Yes. All recording happens locally to the microSD. The cloud subscription only adds remote streaming and notifications; the camera functions fully without it.
Will the cabin channel record in the dark?
Yes, with the IR LEDs active. The footage shows night-vision style monochrome with some reflective ghosting. Faces remain identifiable for security purposes.
How big a microSD card do I need?
128 GB minimum for two-channel 4K plus 1080p. 256 GB or larger if you frequently leave parking mode active for long periods.
Can I run the G980H with the cabin channel disabled?
Yes.

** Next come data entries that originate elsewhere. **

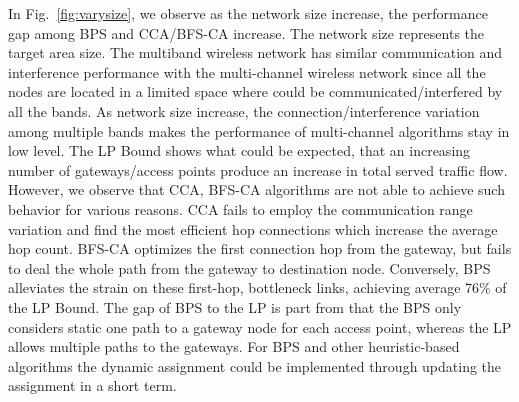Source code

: In Fig.~\ref{fig:varysize}, we observe as the network size increase, the performance
gap among BPS and CCA/BFS-CA increase. The network size represents the target area size. 
The multiband wireless network has similar communication and interference performance with 
the multi-channel wireless network since all the nodes are located in a limited space where 
could be communicated/interfered by all the bands. 
As network size increase, the connection/interference variation among multiple bands makes 
the performance of multi-channel algorithms stay in low level. The LP Bound shows what 
could be expected, that an increasing number of gateways/access points produce an increase in 
total served traffic flow. However, we observe that CCA, BFS-CA algorithms are not able 
to achieve such behavior for various reasons. CCA fails to employ the communication range 
variation and find the most efficient hop connections which increase the average hop count. 
BFS-CA optimizes the first connection hop from the gateway, but fails to deal the whole path 
from the gateway to destination node. Conversely, BPS alleviates the strain on these first-hop, 
bottleneck links, achieving average 76\% of the LP Bound. The gap of BPS to the LP is part from 
that the BPS only considers static one path to a gateway node for each access point, whereas the 
LP allows multiple paths to the gateways. For BPS and other heuristic-based algorithms the dynamic 
assignment could be implemented through updating the assignment in a short term.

The app lets you disable cabin recording while keeping the front channel active. Useful for personal vehicles where cabin recording is unnecessary.
The verdict
The Botslab G980H delivers genuine OEM-adjacent performance at a mid-tier price. The 4K front and 1080p cabin coverage handles daily driving and rideshare use; the parking mode is reliable after the 2025 firmware; the app and cloud work as advertised. Step up to Thinkware or BlackVue for fleet use or three-year-plus reliability expectations. For personal vehicles where the camera serves as evidence in the rare incident, the G980H earns the recommendation.